I just generated a pull request
https://github.com/scheme-requests-for-implementation/srfi-231/pull/43
to add an implementation of f16-storage-class, plus tests, to the sample
implementation.
If comments or further suggestions would be appreciated.
The implementation assumes at least 32-bit fixnums and 64-bit IEEE
double flonums, and uses flilogb, flscalbn, and an internal Gambit
procedure ##flcopysign, which do the same things as their C
counterparts. Otherwise, it's fairly straightforward.
I'm still thinking about the f8-storage-class issue.
Brad
On 3/14/23 6:39 PM, Shiro Kawai wrote:
Gauche also supports f16 numeric vector.
The conversion routines is in C. Writing it in portable Scheme may be a
bit of challenge (you'll probably need to assume IEEE double
representation for flonums, at least)
https://github.com/shirok/Gauche/blob/master/src/number.c#L492
<https://github.com/shirok/Gauche/blob/master/src/number.c#L492>
https://github.com/shirok/Gauche/blob/master/src/number.c#L469
<https://github.com/shirok/Gauche/blob/master/src/number.c#L469>
On Tue, Mar 14, 2023 at 6:24 AM John Cowan <[email protected]
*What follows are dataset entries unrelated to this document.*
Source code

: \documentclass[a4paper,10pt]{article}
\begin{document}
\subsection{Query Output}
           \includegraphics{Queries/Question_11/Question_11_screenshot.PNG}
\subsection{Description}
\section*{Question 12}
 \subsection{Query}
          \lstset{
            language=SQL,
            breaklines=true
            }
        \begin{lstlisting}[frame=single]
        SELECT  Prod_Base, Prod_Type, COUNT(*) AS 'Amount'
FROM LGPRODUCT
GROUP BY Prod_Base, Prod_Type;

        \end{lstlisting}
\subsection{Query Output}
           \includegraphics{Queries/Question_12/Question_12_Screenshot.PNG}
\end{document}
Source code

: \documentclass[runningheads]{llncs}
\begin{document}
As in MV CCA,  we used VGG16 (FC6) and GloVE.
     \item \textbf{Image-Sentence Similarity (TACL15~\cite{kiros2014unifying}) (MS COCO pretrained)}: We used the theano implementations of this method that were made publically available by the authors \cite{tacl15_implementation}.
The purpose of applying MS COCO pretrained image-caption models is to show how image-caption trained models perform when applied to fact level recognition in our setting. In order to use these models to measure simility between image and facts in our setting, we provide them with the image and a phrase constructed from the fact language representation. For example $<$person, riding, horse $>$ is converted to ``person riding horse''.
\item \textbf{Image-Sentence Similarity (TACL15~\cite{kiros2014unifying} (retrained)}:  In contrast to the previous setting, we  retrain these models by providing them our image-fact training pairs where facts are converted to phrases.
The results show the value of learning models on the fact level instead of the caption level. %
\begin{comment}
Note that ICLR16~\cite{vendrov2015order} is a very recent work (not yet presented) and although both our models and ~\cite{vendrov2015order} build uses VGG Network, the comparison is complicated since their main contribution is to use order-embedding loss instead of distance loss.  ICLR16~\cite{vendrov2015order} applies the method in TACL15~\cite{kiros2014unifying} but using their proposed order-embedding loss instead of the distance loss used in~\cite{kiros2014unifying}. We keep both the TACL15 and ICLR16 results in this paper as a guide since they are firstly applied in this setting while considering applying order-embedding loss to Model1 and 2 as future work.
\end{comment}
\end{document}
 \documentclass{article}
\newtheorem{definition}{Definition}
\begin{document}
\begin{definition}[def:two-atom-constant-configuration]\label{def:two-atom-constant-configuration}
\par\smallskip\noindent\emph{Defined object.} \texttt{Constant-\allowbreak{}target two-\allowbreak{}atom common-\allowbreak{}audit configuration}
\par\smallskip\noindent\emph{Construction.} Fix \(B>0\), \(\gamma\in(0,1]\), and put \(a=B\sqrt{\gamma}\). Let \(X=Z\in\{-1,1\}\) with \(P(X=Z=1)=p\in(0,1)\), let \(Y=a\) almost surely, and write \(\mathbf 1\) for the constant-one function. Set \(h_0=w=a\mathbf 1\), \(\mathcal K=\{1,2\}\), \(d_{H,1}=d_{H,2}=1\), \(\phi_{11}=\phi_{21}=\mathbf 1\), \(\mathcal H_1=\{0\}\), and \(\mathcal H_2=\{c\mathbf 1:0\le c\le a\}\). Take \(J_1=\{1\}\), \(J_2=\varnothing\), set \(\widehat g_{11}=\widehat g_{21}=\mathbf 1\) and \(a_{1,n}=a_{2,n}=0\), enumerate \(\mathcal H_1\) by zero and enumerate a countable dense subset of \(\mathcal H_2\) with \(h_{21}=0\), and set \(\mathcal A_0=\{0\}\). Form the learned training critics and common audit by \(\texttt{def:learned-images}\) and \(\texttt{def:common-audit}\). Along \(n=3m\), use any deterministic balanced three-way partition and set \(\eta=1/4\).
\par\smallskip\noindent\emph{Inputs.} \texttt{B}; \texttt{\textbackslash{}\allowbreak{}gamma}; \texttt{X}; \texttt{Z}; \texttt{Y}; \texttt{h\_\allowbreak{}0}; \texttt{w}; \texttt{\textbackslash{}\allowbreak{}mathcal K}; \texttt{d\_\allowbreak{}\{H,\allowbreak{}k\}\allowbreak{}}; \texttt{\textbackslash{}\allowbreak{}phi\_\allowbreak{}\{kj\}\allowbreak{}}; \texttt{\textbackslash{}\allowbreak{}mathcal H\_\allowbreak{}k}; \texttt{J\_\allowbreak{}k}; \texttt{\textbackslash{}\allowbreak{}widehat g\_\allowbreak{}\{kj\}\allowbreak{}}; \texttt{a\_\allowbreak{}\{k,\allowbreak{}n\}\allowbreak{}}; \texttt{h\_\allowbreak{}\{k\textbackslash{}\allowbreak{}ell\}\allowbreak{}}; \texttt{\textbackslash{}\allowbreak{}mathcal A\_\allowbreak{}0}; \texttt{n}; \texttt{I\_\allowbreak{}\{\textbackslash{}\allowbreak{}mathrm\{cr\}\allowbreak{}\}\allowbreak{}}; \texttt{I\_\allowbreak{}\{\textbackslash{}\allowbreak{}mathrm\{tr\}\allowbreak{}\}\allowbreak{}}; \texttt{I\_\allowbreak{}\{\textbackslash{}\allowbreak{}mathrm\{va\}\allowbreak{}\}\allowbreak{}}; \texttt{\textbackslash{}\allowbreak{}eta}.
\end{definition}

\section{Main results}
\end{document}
<mailto:[email protected]>> wrote:
There's also a C version at
<https://www.mathworks.com/matlabcentral/fileexchange/23173-ieee-754r-half-precision-floating-point-converter
<https://www.mathworks.com/matlabcentral/fileexchange/23173-ieee-754r-half-precision-floating-point-converter>>.
On Tue, Mar 14, 2023 at 12:22 PM John Cowan <[email protected]
<mailto:[email protected]>> wrote:
Unlike f8, f16 does have an IEEE standard, so it would be
possible to use the same general strategy I proposed for f8 to
provide a single f16 representation without any need for
f16vectors or f16 hardware support. There is a Java version of
the necessary converters at
<https://stackoverflow.com/questions/6162651/half-precision-floating-point-in-java/6162687
<https://stackoverflow.com/questions/6162651/half-precision-floating-point-in-java/6162687>>;
it doesn't require anything Java-specific but is pure bit-diddling code. The opposite
side is float32 rather than float64, but that is easily changed. As the article points
out, a lookup table of 64K floats is also a plausible implementation. Doing one or both of
these things pushes the implementation closer to the spec.
No changes to the SRFI would be required, since the lack of
support for f16 is not documented in the Implementation section.